The familiar BNF rules that usually form Part One contain a left-hand side (LHS) and a right-hand side (RHS) separated by an arrow. The rules describe how one side of the arrow may be written as the other side, as in Example 1. These rules are order independent, so the arrows in Example 1 don't actually imply that action must occur from left to right (top-down, from start node S to the terminal symbols).

Linguists frequently refer to the rewrite rules of Part One as "phrase-structure rules" and use them to parse input; for example, the sentence, "the cow eats the grass" would be accepted by Example 1. However, using only Part One to parse natural language tends to fail because Part One accepts ungrammatical input strings as though they were grammatical. Suppose, for example, that you admit in Example 1 the perfectly legitimate verb "eat" by introducing the rewrite rule: V --> "eat". The grammar then would accept the ungrammatical input, "the cow eat the grass." With Part Two, you can at least try to prevent acceptance of ungrammatical input such as this.

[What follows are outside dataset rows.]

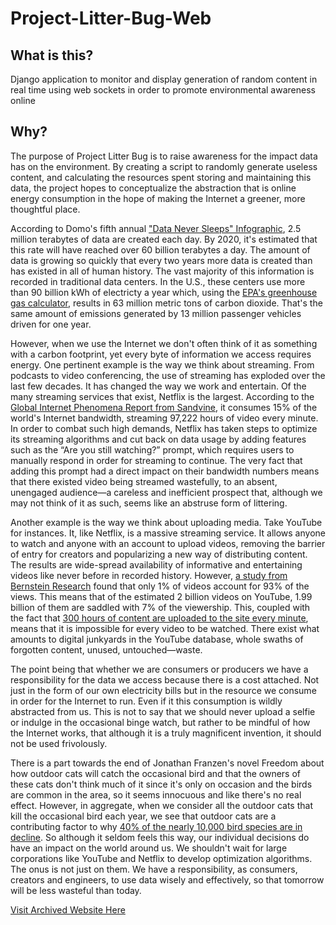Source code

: # Project-Litter-Bug-Web

## What is this?

Django application to monitor and display generation of random content in real time using web sockets in order to promote environmental awareness online

## Why?

The purpose of Project Litter Bug is to raise awareness for the impact data has on the environment. By creating a script to randomly generate useless content, and calculating the resources spent storing and maintaining this data, the project hopes to conceptualize the abstraction that is online energy consumption in the hope of making the Internet a greener, more thoughtful place.

According to Domo's fifth annual ["Data Never Sleeps" Infographic](https://www.domo.com/learn/data-never-sleeps-5?aid=ogsm072517_1&sf100871281=1), 2.5 million terabytes of data are created each day. By 2020, it's estimated that this rate will have reached over 60 billion terabytes a day. The amount of data is growing so quickly that every two years more data is created than has existed in all of human history. The vast majority of this information is recorded in traditional data centers. In the U.S., these centers use more than 90 billion kWh of electricty a year which, using the [EPA's greenhouse gas calculator](https://www.epa.gov/energy/greenhouse-gas-equivalencies-calculator), results in 63 million metric tons of carbon dioxide. That's the same amount of emissions generated by 13 million passenger vehicles driven for one year.

However, when we use the Internet we don't often think of it as something with a carbon footprint, yet every byte of information we access requires energy. One pertinent example is the way we think about streaming. From podcasts to video conferencing, the use of streaming has exploded over the last few decades. It has changed the way we work and entertain. Of the many streaming services that exist, Netflix is the largest. According to the [Global Internet Phenomena Report from Sandvine](https://www.sandvine.com/hubfs/downloads/phenomena/2018-phenomena-report.pdf), it consumes 15% of the world's Internet bandwidth, streaming 97,222 hours of video every minute. In order to combat such high demands, Netflix has taken steps to optimize its streaming algorithms and cut back on data usage by adding features such as the “Are you still watching?” prompt, which requires users to manually respond in order for streaming to continue. The very fact that adding this prompt had a direct impact on their bandwidth numbers means that there existed video being streamed wastefully, to an absent, unengaged audience—a careless and inefficient prospect that, although we may not think of it as such, seems like an abstruse form of littering.

Another example is the way we think about uploading media. Take YouTube for instances. It, like Netflix, is a massive streaming service. It allows anyone to watch and anyone with an account to upload videos, removing the barrier of entry for creators and popularizing a new way of distributing content. The results are wide-spread availability of informative and entertaining videos like never before in recorded history. However, [a study from Bernstein Research](https://www.barrons.com/articles/youtubes-2-billion-videos-197m-hours-make-it-an-immense-force-says-bernstein-1462978280) found that only 1% of videos account for 93% of the views. This means that of the estimated 2 billion videos on YouTube, 1.99 billion of them are saddled with 7% of the viewership. This, coupled with the fact that [300 hours of content are uploaded to the site every minute](http://videonitch.com/2017/12/13/36-mind-blowing-youtube-facts-figures-statistics-2017-re-post/), means that it is impossible for every video to be watched. There exist what amounts to digital junkyards in the YouTube database, whole swaths of forgotten content, unused, untouched—waste.

The point being that whether we are consumers or producers we have a responsibility for the data we access because there is a cost attached. Not just in the form of our own electricity bills but in the resource we consume in order for the Internet to run. Even if it this consumption is wildly abstracted from us. This is not to say that we should never upload a selfie or indulge in the occasional binge watch, but rather to be mindful of how the Internet works, that although it is a truly magnificent invention, it should not be used frivolously.

There is a part towards the end of Jonathan Franzen's novel Freedom about how outdoor cats will catch the occasional bird and that the owners of these cats don't think much of it since it's only on occasion and the birds are common in the area, so it seems innocuous and like there's no real effect. However, in aggregate, when we consider all the outdoor cats that kill the occasional bird each year, we see that outdoor cats are a contributing factor to why [40% of the nearly 10,000 bird species are in decline](https://www.theguardian.com/environment/2018/nov/14/jonathan-franzen-climate-change-isnt-the-only-danger-to-birds). So although it seldom feels this way, our individual decisions do have an impact on the world around us. We shouldn't wait for large corporations like YouTube and Netflix to develop optimization algorithms. The onus is not just on them. We have a responsibility, as consumers, creators and engineers, to use data wisely and effectively, so that tomorrow will be less wasteful than today.

[Visit Archived Website Here](https://web.archive.org/web/20191021164416/http://projectlitterbug.com/)
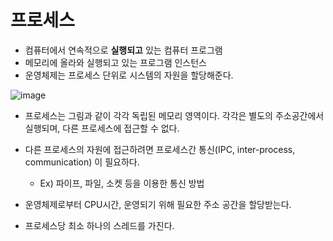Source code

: # 프로세스

- 컴퓨터에서 연속적으로 **실행되고** 있는 컴퓨터 프로그램
- 메모리에 올라와 실행되고 있는 프로그램 인스턴스
- 운영체제는 프로세스 단위로 시스템의 자원을 할당해준다.

![image](https://user-images.githubusercontent.com/32324250/59440302-af791300-8e31-11e9-951b-b9e63b3fc875.png)

- 프로세스는 그림과 같이 각각 독립된 메모리 영역이다. 각각은 별도의 주소공간에서 실행되며, 다른 프로세스에 접근할 수 없다.

- 다른 프로세스의 자원에 접근하려면 프로세스간 통신(IPC, inter-process, communication) 이 필요하다. 

  - Ex) 파이프, 파일, 소켓 등을 이용한 통신 방법

- 운영체제로부터 CPU시간, 운영되기 위해 필요한 주소 공간을 할당받는다.

- 프로세스당 최소 하나의 스레드를 가진다.

  
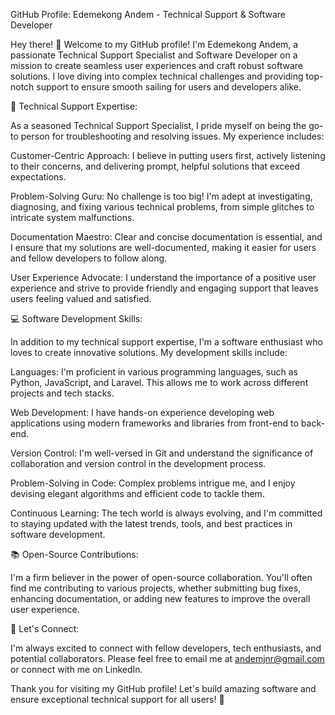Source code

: GitHub Profile: Edemekong Andem - Technical Support & Software Developer

Hey there! 👋 Welcome to my GitHub profile! I'm Edemekong Andem, a passionate Technical Support Specialist and Software Developer on a mission to create seamless user experiences and craft robust software solutions. I love diving into complex technical challenges and providing top-notch support to ensure smooth sailing for users and developers alike.

🔧 Technical Support Expertise:

As a seasoned Technical Support Specialist, I pride myself on being the go-to person for troubleshooting and resolving issues. My experience includes:

Customer-Centric Approach: I believe in putting users first, actively listening to their concerns, and delivering prompt, helpful solutions that exceed expectations.

Problem-Solving Guru: No challenge is too big! I'm adept at investigating, diagnosing, and fixing various technical problems, from simple glitches to intricate system malfunctions.

Documentation Maestro: Clear and concise documentation is essential, and I ensure that my solutions are well-documented, making it easier for users and fellow developers to follow along.

User Experience Advocate: I understand the importance of a positive user experience and strive to provide friendly and engaging support that leaves users feeling valued and satisfied.

💻 Software Development Skills:

In addition to my technical support expertise, I'm a software enthusiast who loves to create innovative solutions. My development skills include:

Languages: I'm proficient in various programming languages, such as Python, JavaScript, and Laravel. This allows me to work across different projects and tech stacks.

Web Development: I have hands-on experience developing web applications using modern frameworks and libraries from front-end to back-end.

Version Control: I'm well-versed in Git and understand the significance of collaboration and version control in the development process.

Problem-Solving in Code: Complex problems intrigue me, and I enjoy devising elegant algorithms and efficient code to tackle them.

Continuous Learning: The tech world is always evolving, and I'm committed to staying updated with the latest trends, tools, and best practices in software development.

📚 Open-Source Contributions:

I'm a firm believer in the power of open-source collaboration. You'll often find me contributing to various projects, whether submitting bug fixes, enhancing documentation, or adding new features to improve the overall user experience.

🤝 Let's Connect:

I'm always excited to connect with fellow developers, tech enthusiasts, and potential collaborators. Please feel free to email me at andemjnr@gmail.com or connect with me on LinkedIn.

Thank you for visiting my GitHub profile! Let's build amazing software and ensure exceptional technical support for all users! 🚀
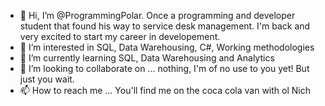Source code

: - 👋 Hi, I’m @ProgrammingPolar. Once a programming and developer student that found his way to service desk management. I'm back and very excited to start my career in developement.
- 👀 I’m interested in SQL, Data Warehousing, C#, Working methodologies
- 🌱 I’m currently learning SQL, Data Warehousing and Analytics
- 💞️ I’m looking to collaborate on ... nothing, I'm of no use to you yet! But just you wait.
- 📫 How to reach me ... You'll find me on the coca cola van with ol Nich

<!---
ProgrammingPolar/ProgrammingPolar is a ✨ special ✨ repository because its `README.md` (this file) appears on your GitHub profile.
You can click the Preview link to take a look at your changes.
--->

What linguists attempt to codify in Part Two is the inherent capacity of humans to determine what is or isn't grammatical. This is not an easy thing to do; most people can tell you only that a sentence is ungrammatical, but not why. The rule set which holds this knowledge, and its application, is what differentiates between a dumb token recognizer and an expert system.

A commonly accepted method of employing Part Two is to associate one or more constraints (taken from the rule set of Part Two) with the terms of phrase-structure rules in such a way that the phrase-structure rules can be successfully applied only if all associated constraints are satisfied.

For example, you can associate a value for grammatical number with the input terms forming verbs and nouns. Therefore, "eat" would have the value plural, while "eats," "grass," and "cow" would have the value singular. Now the rule S --> NP VP can be rewritten only if the values for grammatical number match. In the association of the elaborated phrase-structure rule in Example 2, the value for number has been percolated up through the rule system from its original entry with the input terms. Use of this feature-value equivalence metric prevents the parsing system from accepting the ill-formed sentence, "the cow eat the grass," because the required match between VP number and NP number would fail, and therefore the rewrite rule would not be applicable.

In this article, I'll describe "feature-value unification," a general, object-oriented method of enacting such a constraint system adapted from directed acyclic graph (DAG) unification. While feature-value unification can be used in natural-language parsing, it can also be used in applications where you want an object to enter into relations only with other objects that meet the constraints specified in the feature-value DAGs. In an object-oriented system, you would include DAG objects as data members in those objects whose behaviors must be constrained and require their successful unification before allowing the objects to interact. There are numerous issues surrounding natural-language parsing that I won't cover, including building DAGs directly from the elaborated phrase-structure rules and implementing a parsing engine. Instead, I'll focus on feature-value (or DAG) unification through an example drawn from natural-language processing.

Dispensing with the Formalities

A directed acyclic graph is rooted at a single node. Traversal through the graph is unidirectional (from root to node) and noncyclic (no arc can provide a path for returning to its originating node). DAG unification can net two results:

A Boolean value based on the success of the unification.

A new DAG, bearing the results of the unification.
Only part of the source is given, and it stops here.